• [Problem to work on]: Return all lines in the data where the string "Anfragen" can be found.

• [Exercise material]:

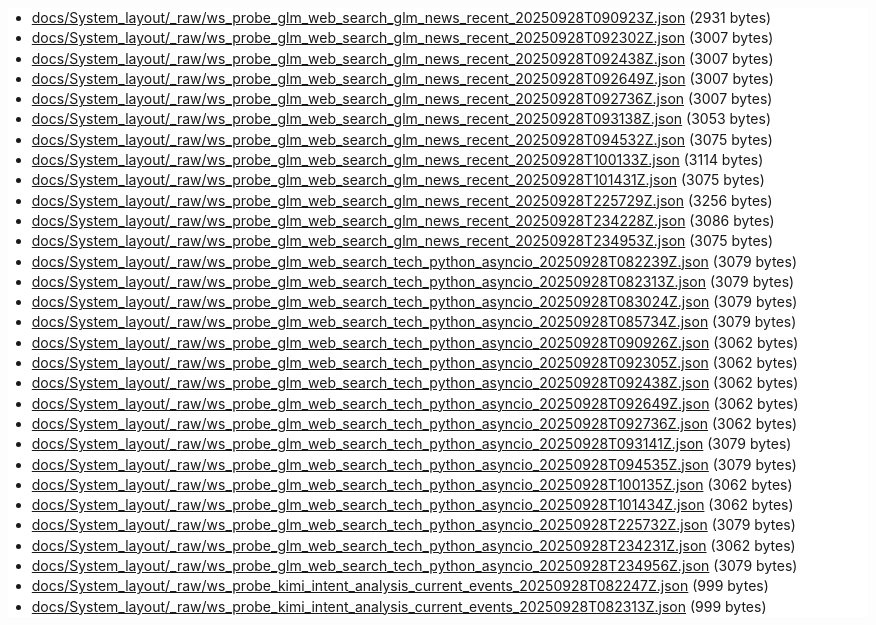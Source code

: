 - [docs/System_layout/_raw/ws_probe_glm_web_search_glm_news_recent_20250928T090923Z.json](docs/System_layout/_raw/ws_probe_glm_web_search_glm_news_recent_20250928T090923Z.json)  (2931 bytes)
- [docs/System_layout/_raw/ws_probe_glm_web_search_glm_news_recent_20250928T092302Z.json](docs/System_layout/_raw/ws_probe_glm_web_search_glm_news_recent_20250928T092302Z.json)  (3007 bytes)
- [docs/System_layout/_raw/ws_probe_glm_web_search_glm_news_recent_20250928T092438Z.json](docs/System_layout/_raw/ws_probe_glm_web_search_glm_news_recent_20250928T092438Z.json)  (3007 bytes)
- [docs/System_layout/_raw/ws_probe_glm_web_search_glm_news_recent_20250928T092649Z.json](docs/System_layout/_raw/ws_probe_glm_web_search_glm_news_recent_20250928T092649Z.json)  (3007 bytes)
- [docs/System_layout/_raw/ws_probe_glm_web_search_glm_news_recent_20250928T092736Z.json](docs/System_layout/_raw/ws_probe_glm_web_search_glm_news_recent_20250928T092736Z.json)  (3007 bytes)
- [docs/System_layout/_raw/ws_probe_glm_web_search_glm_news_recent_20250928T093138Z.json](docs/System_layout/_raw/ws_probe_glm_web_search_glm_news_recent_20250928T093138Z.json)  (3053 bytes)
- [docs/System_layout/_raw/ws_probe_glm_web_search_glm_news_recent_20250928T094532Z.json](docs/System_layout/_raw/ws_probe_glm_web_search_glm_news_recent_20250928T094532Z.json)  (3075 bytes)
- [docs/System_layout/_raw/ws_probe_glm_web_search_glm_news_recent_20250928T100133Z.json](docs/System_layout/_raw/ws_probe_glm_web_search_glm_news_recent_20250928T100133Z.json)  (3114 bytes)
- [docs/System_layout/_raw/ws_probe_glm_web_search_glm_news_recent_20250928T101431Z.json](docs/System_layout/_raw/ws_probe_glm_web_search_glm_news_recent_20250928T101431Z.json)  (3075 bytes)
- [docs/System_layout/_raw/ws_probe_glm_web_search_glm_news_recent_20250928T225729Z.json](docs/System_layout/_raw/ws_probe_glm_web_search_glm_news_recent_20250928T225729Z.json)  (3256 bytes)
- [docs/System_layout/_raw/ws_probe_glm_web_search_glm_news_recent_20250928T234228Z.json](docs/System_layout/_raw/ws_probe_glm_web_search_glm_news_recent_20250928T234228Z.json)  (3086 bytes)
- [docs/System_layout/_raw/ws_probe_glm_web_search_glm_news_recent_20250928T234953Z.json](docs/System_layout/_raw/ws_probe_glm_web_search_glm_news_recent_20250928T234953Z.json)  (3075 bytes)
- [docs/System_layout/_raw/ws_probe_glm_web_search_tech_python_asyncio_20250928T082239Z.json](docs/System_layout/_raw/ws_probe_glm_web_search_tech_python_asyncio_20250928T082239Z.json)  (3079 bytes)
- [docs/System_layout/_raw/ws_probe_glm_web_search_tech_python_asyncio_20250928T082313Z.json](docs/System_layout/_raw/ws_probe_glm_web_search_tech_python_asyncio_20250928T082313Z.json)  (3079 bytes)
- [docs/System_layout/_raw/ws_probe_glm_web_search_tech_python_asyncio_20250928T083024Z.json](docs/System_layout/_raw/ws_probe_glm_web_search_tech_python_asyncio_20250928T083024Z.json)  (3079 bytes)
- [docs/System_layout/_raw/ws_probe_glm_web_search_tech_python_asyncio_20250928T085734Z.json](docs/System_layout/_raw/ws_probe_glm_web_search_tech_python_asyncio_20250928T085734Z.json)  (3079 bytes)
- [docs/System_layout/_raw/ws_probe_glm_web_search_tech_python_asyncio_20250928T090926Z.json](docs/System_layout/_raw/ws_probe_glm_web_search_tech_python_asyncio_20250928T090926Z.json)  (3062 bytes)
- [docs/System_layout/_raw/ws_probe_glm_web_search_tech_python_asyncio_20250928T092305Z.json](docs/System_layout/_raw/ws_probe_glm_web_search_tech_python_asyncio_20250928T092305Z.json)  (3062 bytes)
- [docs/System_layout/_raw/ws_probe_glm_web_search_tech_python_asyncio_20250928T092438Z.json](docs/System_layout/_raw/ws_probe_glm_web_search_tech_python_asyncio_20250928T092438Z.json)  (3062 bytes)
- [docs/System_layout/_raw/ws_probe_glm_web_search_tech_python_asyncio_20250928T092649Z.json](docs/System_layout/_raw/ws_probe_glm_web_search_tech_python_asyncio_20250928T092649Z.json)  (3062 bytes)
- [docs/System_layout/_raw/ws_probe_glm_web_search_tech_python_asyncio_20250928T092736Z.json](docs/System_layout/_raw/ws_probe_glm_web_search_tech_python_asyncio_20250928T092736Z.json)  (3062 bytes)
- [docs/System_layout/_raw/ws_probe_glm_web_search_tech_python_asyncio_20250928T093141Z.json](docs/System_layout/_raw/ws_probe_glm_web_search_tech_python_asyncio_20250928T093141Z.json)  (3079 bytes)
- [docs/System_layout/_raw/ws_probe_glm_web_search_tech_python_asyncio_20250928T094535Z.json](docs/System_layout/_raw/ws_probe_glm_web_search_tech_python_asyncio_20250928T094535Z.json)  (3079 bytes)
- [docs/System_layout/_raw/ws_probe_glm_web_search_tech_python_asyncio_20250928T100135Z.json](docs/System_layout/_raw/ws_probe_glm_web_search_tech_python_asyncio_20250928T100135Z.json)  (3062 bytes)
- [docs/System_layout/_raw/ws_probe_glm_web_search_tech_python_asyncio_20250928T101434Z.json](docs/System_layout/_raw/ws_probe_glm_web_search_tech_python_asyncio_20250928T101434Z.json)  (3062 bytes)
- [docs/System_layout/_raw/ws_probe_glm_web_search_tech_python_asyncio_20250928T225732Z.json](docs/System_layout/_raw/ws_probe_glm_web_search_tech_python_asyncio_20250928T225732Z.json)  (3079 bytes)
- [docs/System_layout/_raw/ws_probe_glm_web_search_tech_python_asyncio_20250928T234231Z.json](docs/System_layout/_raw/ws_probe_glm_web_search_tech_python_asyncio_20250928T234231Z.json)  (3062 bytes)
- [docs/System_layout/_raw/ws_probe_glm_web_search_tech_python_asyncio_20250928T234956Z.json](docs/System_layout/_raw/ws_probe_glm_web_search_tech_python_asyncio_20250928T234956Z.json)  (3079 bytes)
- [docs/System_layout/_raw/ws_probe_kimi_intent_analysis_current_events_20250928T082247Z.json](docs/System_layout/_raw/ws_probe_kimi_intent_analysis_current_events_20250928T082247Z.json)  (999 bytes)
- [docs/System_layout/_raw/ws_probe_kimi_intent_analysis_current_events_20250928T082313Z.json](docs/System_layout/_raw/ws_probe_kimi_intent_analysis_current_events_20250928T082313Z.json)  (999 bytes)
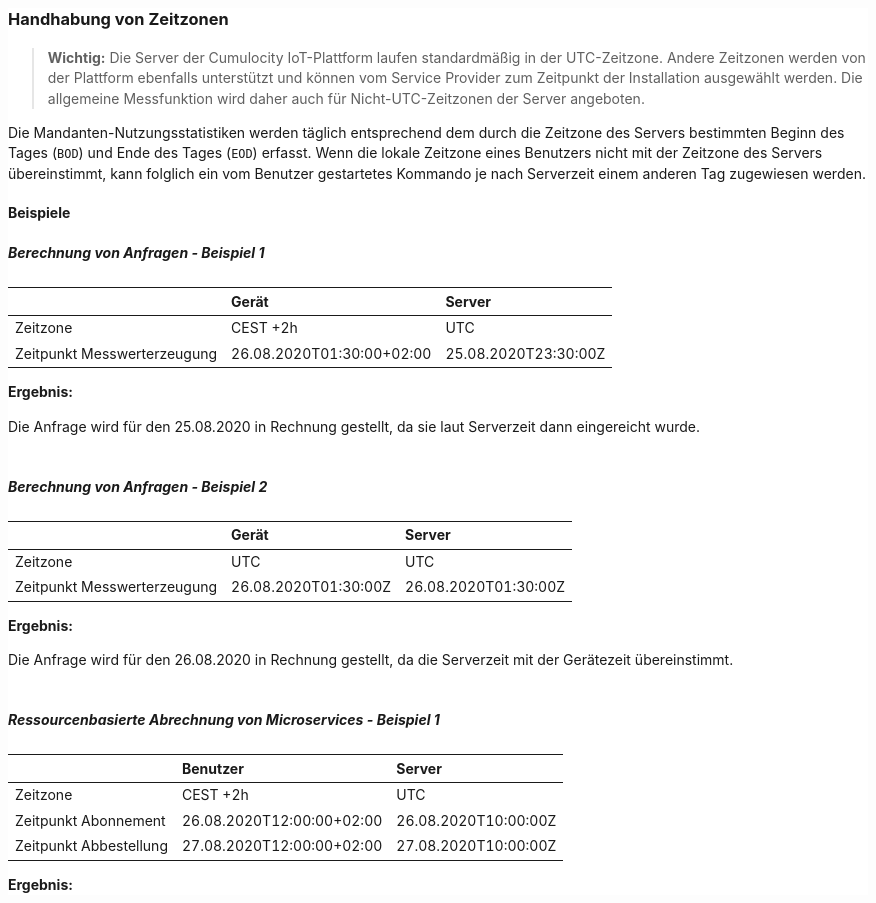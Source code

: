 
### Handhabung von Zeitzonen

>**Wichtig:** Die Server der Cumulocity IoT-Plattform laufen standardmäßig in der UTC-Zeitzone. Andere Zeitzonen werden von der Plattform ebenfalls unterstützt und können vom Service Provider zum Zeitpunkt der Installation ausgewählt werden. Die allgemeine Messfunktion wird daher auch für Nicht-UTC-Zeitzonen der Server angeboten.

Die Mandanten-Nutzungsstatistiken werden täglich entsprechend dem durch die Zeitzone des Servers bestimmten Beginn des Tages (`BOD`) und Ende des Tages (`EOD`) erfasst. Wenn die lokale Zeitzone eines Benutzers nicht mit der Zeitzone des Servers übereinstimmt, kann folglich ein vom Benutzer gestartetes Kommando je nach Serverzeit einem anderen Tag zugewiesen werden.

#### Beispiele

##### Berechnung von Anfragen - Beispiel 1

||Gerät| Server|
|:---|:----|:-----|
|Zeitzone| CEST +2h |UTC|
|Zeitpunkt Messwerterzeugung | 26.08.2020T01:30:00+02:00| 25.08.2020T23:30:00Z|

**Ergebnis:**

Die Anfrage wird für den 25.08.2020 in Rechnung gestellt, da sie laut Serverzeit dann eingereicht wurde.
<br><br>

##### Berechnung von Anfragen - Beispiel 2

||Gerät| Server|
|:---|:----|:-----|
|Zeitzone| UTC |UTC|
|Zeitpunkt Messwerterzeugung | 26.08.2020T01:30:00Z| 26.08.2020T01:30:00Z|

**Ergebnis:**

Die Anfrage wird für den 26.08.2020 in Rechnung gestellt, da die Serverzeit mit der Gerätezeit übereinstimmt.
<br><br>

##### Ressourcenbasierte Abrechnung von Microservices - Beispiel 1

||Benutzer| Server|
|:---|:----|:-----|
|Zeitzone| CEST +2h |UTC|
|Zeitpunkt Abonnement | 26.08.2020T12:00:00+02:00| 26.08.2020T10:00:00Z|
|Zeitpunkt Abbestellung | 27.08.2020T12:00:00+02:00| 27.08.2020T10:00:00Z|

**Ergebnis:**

• [Answer to the problem]:
##### Berechnung von Anfragen - Beispiel 1
##### Berechnung von Anfragen - Beispiel 2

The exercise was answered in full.